Mechanisms of action of natural disinfectants

Antimicrobial properties

Direct anti-microbial action

Natural compounds act through multiple mechanisms in oral health: inhibiting bacterial growth and adhesion, exhibiting bacteriostatic and bactericidal effects, suppressing glucan production and amylases, disrupting biofilms and co-aggregation, altering signal transduction, reducing acid and lactic acid production, lowering bacterial hydrophobicity, and downregulating key metabolic genes such as those involved in glycolysis.39 Cubebin derivatives have shown bacteriostatic and fungicidal activities against gram-positive oral bacteria and C. albicans. Essential oils and plant extracts exert bactericidal effects by damaging bacterial membranes or intracellular structures. Targeting DNA gyrase, a key enzyme involved in bacterial DNA replication, is another effective mechanism. Quercetin, a natural flavonoid found in propolis, binds to DNA gyrase, thereby inhibiting bacterial proliferation by disrupting DNA synthesis.40 Moreover, quercetin affects quorum sensing pathways, plasma membranes, bacterial adhesion, efflux pump inhibition, nucleic acid synthesis blockage, and membrane modification or destruction.41 Propolis inhibits DNA-dependent RNA polymerase, disrupting bacterial protein synthesis, and reduces bacterial DNA, RNA, and protein levels, hindering bacterial growth. S. mutans utilizes quorum sensing to regulate bacteriocin production, which influences microbial competition and biofilm formation, playing a key role in dental caries pathogenesis.42 These bacteriocins, also called mutacins, inhibit the growth of competing oral bacteria. However, some oral streptococci, such as Streptococcus gordonii, can interfere with S. mutans bacteriocin production through the challisin gene (sgc), potentially disrupting its virulence.43 The mechanisms of action of key natural disinfectants are illustrated in Figure 1.

Mechanism of action of natural disinfectants.
Fig. 1  Mechanism of action of natural disinfectants.

EGCG, epigallocatechin gallate.

Biofilm disruption

Bacterial biofilms are structured microbial communities encased in a self-produced extracellular matrix.44 Natural agents, such as cranberry extracts and propolis, inhibit biofilm formation by blocking bacterial adhesion and disrupting signaling pathways. They also target fungi by impairing adenosine triphosphate synthesis, altering ion flux, and inducing reactive oxygen species-mediated membrane and mitochondrial damage.
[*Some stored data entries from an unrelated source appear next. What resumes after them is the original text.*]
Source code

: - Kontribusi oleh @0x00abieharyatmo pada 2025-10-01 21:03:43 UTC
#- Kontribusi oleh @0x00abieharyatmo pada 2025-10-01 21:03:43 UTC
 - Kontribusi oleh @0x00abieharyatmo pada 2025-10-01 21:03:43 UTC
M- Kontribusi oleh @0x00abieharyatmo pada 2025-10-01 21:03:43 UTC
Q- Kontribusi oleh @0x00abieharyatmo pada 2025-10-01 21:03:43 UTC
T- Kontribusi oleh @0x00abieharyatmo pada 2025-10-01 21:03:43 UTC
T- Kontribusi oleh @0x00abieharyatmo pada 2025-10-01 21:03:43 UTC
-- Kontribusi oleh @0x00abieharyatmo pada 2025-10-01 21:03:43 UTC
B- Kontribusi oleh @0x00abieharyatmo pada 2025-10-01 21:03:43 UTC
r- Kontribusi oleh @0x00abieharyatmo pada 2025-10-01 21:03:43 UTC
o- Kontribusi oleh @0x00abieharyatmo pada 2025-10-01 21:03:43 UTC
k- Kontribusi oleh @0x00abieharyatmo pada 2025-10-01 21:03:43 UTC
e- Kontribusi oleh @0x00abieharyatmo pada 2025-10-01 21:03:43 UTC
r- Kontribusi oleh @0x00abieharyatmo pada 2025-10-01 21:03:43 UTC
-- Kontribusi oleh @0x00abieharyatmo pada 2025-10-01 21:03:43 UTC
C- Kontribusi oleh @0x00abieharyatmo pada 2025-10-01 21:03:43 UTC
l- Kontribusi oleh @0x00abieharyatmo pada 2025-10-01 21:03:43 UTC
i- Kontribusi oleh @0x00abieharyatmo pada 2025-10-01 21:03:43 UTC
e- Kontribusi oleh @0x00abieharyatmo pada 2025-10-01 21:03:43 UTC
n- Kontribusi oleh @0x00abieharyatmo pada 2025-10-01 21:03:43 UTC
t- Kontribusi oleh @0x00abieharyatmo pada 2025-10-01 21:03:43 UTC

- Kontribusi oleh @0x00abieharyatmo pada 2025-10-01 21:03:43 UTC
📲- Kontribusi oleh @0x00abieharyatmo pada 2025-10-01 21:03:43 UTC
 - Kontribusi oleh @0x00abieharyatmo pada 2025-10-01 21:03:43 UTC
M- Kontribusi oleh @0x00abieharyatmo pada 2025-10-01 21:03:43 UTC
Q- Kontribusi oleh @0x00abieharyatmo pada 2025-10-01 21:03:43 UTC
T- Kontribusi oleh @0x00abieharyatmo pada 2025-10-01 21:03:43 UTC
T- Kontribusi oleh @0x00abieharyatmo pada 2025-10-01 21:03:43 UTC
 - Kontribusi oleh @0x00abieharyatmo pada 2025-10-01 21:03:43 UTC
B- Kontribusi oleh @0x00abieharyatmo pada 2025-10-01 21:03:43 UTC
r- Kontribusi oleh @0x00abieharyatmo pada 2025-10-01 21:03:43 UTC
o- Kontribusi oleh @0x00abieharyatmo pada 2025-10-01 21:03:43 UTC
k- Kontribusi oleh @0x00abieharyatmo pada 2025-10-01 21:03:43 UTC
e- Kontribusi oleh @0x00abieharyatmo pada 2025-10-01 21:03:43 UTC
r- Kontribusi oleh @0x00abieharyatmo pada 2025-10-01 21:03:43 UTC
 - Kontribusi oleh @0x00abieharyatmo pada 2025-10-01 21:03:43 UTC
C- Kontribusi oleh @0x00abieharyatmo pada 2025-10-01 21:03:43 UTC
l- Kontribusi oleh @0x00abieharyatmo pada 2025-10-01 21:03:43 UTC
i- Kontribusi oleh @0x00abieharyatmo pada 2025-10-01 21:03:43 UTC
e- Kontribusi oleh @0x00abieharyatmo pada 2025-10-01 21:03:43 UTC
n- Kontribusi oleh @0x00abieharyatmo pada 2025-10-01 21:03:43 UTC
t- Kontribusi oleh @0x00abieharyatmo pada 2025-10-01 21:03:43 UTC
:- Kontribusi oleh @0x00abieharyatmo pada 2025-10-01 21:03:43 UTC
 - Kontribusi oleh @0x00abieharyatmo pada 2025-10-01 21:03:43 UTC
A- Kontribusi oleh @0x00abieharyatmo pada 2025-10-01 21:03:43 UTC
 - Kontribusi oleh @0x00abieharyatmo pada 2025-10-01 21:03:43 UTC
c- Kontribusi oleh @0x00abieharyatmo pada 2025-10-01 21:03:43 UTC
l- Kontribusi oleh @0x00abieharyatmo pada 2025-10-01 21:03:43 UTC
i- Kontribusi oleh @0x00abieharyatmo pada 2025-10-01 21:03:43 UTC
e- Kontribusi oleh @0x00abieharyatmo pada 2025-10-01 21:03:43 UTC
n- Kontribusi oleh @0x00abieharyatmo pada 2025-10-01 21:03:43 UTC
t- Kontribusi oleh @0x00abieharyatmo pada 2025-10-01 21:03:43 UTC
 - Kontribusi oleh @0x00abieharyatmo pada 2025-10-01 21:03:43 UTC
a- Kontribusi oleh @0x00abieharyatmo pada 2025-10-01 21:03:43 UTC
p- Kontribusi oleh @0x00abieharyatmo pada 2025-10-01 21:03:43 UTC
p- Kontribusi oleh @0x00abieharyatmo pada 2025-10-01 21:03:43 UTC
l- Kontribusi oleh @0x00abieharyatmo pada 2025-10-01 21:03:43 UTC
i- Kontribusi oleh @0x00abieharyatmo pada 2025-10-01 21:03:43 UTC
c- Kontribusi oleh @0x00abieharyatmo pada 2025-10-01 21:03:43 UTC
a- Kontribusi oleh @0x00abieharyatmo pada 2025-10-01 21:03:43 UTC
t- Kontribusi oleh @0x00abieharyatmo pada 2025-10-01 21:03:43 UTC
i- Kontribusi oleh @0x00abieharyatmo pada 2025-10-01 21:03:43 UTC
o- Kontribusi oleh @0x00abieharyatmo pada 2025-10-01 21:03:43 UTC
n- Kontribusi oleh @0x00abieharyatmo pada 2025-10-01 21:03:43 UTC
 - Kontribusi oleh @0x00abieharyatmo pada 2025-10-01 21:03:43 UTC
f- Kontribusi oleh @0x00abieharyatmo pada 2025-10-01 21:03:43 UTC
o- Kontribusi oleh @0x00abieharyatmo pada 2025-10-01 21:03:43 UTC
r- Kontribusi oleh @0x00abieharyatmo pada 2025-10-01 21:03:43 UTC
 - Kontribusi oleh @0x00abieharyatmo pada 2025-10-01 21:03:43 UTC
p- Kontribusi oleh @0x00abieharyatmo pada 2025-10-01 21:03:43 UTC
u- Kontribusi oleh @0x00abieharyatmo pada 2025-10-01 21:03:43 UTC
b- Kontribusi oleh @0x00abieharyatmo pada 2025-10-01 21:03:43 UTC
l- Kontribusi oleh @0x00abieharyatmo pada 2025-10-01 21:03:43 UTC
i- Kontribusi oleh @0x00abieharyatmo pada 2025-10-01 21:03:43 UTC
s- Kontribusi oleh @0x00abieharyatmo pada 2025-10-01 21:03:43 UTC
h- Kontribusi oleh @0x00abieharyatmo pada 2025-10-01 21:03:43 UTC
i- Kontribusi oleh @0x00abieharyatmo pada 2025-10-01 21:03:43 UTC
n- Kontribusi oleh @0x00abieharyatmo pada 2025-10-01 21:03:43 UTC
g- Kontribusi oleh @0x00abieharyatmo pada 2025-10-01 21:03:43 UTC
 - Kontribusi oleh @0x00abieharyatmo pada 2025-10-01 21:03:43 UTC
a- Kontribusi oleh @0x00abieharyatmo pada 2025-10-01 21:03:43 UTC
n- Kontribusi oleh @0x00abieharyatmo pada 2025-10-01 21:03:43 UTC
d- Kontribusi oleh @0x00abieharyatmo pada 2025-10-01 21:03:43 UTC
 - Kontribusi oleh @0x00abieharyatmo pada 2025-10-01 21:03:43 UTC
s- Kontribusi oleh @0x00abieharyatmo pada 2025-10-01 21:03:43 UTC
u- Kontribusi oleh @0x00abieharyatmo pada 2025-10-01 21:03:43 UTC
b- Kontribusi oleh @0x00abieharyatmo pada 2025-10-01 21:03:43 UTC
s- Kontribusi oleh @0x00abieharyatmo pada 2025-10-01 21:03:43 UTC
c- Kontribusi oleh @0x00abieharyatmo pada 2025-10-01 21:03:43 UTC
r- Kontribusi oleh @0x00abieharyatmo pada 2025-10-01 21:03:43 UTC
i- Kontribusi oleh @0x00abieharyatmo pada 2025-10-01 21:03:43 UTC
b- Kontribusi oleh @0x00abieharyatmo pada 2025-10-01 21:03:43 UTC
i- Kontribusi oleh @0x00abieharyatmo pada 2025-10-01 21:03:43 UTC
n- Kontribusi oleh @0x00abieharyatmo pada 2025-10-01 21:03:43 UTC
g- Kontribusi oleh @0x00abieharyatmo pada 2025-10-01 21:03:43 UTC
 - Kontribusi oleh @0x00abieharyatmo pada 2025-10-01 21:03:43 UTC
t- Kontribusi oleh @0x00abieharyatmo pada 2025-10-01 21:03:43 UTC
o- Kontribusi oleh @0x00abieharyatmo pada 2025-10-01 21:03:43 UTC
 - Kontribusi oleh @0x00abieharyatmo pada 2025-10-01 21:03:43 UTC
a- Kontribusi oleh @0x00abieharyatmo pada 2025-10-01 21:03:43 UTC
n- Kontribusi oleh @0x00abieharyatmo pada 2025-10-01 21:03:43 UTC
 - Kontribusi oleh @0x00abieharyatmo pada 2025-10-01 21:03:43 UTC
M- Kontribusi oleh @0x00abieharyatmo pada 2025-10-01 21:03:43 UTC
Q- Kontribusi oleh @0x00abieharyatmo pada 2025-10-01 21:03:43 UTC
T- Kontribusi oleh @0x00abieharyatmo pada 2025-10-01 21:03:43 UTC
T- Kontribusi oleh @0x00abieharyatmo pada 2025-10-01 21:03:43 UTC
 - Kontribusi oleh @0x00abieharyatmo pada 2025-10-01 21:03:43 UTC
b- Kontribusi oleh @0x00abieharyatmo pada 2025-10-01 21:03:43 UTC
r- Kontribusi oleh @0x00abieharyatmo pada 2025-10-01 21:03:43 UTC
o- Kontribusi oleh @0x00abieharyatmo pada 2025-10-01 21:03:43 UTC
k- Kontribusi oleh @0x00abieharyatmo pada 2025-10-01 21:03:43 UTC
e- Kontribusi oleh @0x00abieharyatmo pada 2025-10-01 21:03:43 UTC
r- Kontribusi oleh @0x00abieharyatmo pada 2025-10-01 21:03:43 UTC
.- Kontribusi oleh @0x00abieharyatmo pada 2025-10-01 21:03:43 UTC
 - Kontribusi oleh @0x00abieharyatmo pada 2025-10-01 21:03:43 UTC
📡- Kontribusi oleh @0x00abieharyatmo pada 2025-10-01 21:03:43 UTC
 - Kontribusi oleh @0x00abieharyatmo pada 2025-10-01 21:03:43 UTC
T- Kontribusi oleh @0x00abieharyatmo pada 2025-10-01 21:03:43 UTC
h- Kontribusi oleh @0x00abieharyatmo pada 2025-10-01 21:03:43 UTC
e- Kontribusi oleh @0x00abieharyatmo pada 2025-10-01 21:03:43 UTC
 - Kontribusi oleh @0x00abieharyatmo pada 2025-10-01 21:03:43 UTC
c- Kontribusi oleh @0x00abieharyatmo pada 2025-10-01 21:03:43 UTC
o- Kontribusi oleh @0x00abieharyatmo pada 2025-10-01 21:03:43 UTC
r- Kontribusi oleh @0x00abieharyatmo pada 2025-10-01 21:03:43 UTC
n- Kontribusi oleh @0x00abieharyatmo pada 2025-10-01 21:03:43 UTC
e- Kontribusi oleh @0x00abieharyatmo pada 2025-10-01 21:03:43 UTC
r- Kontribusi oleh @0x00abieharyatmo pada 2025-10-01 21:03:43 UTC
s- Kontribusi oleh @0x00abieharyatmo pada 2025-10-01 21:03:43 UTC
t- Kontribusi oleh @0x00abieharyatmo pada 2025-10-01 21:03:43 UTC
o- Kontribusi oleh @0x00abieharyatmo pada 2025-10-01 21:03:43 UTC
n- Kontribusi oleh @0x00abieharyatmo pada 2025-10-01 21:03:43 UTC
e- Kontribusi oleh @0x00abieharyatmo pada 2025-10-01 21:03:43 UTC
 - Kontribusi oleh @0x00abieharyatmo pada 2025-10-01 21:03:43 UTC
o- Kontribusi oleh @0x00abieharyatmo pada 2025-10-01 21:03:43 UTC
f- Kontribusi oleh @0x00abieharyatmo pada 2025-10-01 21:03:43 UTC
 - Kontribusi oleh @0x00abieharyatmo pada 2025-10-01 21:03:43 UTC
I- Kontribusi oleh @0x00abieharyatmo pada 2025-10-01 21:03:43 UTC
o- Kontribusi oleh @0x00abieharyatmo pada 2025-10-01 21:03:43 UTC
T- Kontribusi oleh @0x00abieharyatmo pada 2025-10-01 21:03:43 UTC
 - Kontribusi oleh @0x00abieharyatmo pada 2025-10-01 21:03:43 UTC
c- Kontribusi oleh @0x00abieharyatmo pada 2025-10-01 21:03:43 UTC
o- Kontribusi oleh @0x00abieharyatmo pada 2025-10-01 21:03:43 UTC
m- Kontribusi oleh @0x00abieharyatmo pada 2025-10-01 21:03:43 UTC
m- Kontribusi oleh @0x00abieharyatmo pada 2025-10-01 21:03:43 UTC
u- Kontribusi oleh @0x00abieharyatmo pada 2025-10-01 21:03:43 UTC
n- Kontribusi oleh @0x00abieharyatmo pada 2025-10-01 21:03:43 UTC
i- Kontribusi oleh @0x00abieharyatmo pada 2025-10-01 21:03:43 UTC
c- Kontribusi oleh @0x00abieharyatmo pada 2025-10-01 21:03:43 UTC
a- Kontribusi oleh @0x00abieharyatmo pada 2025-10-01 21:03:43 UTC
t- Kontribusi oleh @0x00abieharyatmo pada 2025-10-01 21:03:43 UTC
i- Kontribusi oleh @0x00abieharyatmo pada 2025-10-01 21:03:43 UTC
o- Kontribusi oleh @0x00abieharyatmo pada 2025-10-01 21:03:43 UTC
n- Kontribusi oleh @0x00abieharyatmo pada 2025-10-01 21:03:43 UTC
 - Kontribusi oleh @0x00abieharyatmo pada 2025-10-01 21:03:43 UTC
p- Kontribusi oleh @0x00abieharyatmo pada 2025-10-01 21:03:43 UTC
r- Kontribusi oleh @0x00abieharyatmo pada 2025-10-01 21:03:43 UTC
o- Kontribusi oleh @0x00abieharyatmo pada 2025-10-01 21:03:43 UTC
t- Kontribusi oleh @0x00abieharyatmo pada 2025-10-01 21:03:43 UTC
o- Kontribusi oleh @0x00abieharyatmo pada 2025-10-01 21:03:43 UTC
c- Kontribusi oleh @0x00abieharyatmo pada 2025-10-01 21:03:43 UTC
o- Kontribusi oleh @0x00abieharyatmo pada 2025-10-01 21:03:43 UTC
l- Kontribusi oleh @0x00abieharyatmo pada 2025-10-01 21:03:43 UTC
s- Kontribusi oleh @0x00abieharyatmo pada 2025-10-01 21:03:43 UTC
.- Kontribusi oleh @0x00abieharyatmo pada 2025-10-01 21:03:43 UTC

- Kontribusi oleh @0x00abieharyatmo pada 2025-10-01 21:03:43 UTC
Essential oils such as cinnamon and clove exhibit antibacterial and antiplaque effects by enhancing surface wettability and reducing bacterial adhesion on implant materials.45 Epigallocatechin gallate (EGCG) inhibits planktonic growth and biofilm formation of S. mutans in a dose-dependent manner by reducing exopolysaccharide production, suppressing gtf gene expression, lowering DNA content, and binding the glucan sucrase enzyme to block its activity.46 The natural antibacterial totarol shows bactericidal effects against oral bacteria and inhibits biofilm growth on implant surfaces, while clove oil suppresses biofilm formation by downregulating virulence genes and quorum sensing, thereby reducing extracellular polymeric substance secretion.47

Anti-inflammatory and healing properties

Natural agents such as curcumin (from turmeric) and chamomile extracts effectively reduce inflammation by inhibiting the production of pro-inflammatory cytokines and enzymes like cyclooxygenase-2. This modulation of inflammatory responses minimizes tissue damage and promotes healing around implants. Periodontitis, an inflammatory dental disease caused by specific microorganisms, leads to tissue destruction. Key pathogens include Porphyromonas gingivalis (P. gingivalis), Actinobacillus actinomycetemcomitans, and Tannerella forsythia.48 Herbal and natural disinfectants such as tulsi, neem, guava, propolis, and sanguinarine have shown efficacy in controlling these pathogens.49 Natural disinfectants reduce bacterial load, enhance the longevity of dental restorations, and may improve resin-dentin bond strength.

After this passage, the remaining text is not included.